3. Optimization Algorithm Parameter: Solver

There are 5 algorithms can be choosed to optimize Logistic Regression's Loss Function:

"newton-cg": A type of Newton's method family, iteratively optimizes the loss function by using the second derivative matrix of the loss function, the Hessian matrix.
"lbfgs": A kind of quasi-Newton method, iteratively optimizes the loss function by using the second derivative matrix of the loss function, the Hessian matrix.
"liblinear": Coordinate Axis Descent method
"sag": the random average gradient descent, a variant of the gradient descent method. The difference from the ordinary gradient descent method is that only a part of the samples are used to calculate the gradient in each iteration, which is suitable when there are many sample data. (like Mini-Batch Gradient Descent)
"saga": The “sag” solver uses Stochastic Average Gradient descent 6. It is faster than other solvers for large datasets, when both the number of samples and the number of features are large. The “saga” solver 7 is a variant of “sag” that also supports the non-smooth penalty="l1". This is therefore the solver of choice for sparse multinomial logistic regression. It is also the only solver that supports penalty="elasticnet".

"sag" uses only a part of the samples, so don't choose it when the sample size is small. And if the sample size is very large, such as greater than 100,000, "sag" is the first choice.

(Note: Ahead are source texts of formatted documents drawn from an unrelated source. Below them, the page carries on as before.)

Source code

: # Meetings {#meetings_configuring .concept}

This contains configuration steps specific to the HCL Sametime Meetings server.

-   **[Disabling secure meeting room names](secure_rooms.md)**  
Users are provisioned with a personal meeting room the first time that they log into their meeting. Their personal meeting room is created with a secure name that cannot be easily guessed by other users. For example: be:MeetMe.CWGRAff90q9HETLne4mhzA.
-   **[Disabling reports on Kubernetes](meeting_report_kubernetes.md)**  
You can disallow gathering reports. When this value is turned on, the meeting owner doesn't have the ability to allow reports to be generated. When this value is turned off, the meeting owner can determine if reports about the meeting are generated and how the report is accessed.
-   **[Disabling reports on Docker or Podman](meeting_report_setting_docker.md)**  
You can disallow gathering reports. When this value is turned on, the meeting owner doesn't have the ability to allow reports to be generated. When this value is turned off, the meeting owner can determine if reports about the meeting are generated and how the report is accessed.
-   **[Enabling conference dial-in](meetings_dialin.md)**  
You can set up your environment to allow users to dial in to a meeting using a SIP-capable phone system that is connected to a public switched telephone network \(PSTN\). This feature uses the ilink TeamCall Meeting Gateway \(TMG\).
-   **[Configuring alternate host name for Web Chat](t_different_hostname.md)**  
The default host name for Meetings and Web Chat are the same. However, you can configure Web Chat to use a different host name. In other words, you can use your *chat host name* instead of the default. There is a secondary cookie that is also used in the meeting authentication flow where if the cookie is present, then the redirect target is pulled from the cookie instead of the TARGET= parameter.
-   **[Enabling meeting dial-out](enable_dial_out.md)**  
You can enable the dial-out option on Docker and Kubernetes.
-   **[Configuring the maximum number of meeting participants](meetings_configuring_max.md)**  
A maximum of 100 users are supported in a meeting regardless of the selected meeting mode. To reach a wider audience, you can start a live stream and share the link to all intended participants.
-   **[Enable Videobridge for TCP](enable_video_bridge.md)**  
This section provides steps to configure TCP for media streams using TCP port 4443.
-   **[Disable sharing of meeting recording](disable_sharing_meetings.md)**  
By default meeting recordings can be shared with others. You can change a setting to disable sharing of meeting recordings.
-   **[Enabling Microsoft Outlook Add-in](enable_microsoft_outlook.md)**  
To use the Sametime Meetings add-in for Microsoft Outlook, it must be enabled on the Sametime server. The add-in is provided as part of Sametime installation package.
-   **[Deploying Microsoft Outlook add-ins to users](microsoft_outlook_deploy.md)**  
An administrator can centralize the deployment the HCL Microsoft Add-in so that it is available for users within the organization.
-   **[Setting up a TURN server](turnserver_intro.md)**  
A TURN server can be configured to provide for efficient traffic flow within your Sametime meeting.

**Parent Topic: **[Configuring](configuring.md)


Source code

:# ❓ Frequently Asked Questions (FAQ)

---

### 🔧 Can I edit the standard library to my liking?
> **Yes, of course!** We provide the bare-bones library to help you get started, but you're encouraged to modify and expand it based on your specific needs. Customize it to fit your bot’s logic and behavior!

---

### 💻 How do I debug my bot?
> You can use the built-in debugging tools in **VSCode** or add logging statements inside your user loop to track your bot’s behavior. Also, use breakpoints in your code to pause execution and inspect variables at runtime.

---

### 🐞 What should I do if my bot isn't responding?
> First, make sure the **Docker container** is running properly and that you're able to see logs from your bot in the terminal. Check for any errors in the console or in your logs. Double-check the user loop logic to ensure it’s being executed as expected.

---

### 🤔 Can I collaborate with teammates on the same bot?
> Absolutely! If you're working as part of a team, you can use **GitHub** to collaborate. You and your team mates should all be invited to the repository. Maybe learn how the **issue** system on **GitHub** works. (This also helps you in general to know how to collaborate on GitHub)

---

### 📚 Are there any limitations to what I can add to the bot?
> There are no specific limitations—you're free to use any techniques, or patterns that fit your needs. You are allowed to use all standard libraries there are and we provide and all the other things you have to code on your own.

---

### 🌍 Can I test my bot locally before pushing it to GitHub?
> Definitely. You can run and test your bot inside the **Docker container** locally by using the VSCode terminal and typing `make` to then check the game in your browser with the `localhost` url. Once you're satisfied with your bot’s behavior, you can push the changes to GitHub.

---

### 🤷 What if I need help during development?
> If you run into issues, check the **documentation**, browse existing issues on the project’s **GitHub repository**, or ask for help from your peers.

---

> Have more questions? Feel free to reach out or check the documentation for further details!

But sag cannot be used for L1 regularization, so when you have a large number of samples and need L1 regularization, you have to make a trade-off. Either reduce the sample size by sampling the samples, or return to L2 regularization.

Note that ‘sag’ and ‘saga’ fast convergence is only guaranteed on features with approximately the same scale. You can preprocess the data with a scaler from sklearn.preprocessing.

Algorithm to use in the optimization problem.

For small datasets, ‘liblinear’ is a good choice, whereas ‘sag’ and ‘saga’ are faster for large ones.

For multiclass problems, only ‘newton-cg’, ‘sag’, ‘saga’ and ‘lbfgs’ handle multinomial loss; ‘liblinear’ is limited to one-versus-rest schemes.

‘newton-cg’, ‘lbfgs’, ‘sag’ and ‘saga’ handle L2 or no penalty

‘liblinear’ and ‘saga’ also handle L1 penalty

‘saga’ also supports ‘elasticnet’ penalty

‘liblinear’ does not support setting penalty='none'

References

L-BFGS-B – Software for Large-scale Bound-constrained Optimization
Ciyou Zhu, Richard Byrd, Jorge Nocedal and Jose Luis Morales.
http://users.iems.northwestern.edu/~nocedal/lbfgsb.html

LIBLINEAR – A Library for Large Linear Classification
https://www.csie.ntu.edu.tw/~cjlin/liblinear/

SAG – Mark Schmidt, Nicolas Le Roux, and Francis Bach
Minimizing Finite Sums with the Stochastic Average Gradient
https://hal.inria.fr/hal-00860051/document

SAGA – Defazio, A., Bach F. & Lacoste-Julien S. (2014).
SAGA: A Fast Incremental Gradient Method With Support for Non-Strongly Convex Composite Objectives
https://arxiv.org/abs/1407.0202

Hsiang-Fu Yu, Fang-Lan Huang, Chih-Jen Lin (2011). Dual coordinate descent
methods for logistic regression and maximum entropy models. Machine Learning 85(1-2):41-75.
https://www.csie.ntu.edu.tw/~cjlin/papers/maxent_dual.pdf

4. Classification Type Parameter: Multi_class

There are three values can be choose of the parameter multi_class:

"ovr": one-vs-rest(OvR)
"multinomial": many-vs-many(MvM)
"auto"

If the option chosen is ‘ovr’, then a binary problem is fit for each label. For ‘multinomial’ the loss minimised is the multinomial loss fit across the entire probability distribution, even when the data is binary. ‘multinomial’ is unavailable when solver=’liblinear’. ‘auto’ selects ‘ovr’ if the data is binary, or if solver=’liblinear’, and otherwise selects ‘multinomial’.
The idea of OvR is very simple. No matter how many catogeries in logistic regression classification model, we can treat them as many binary logistic regression. For example, if there are K categories, we view each one of K categories as postive and the rest are negative. Finally we get K-1 classifiers. (like cross validation)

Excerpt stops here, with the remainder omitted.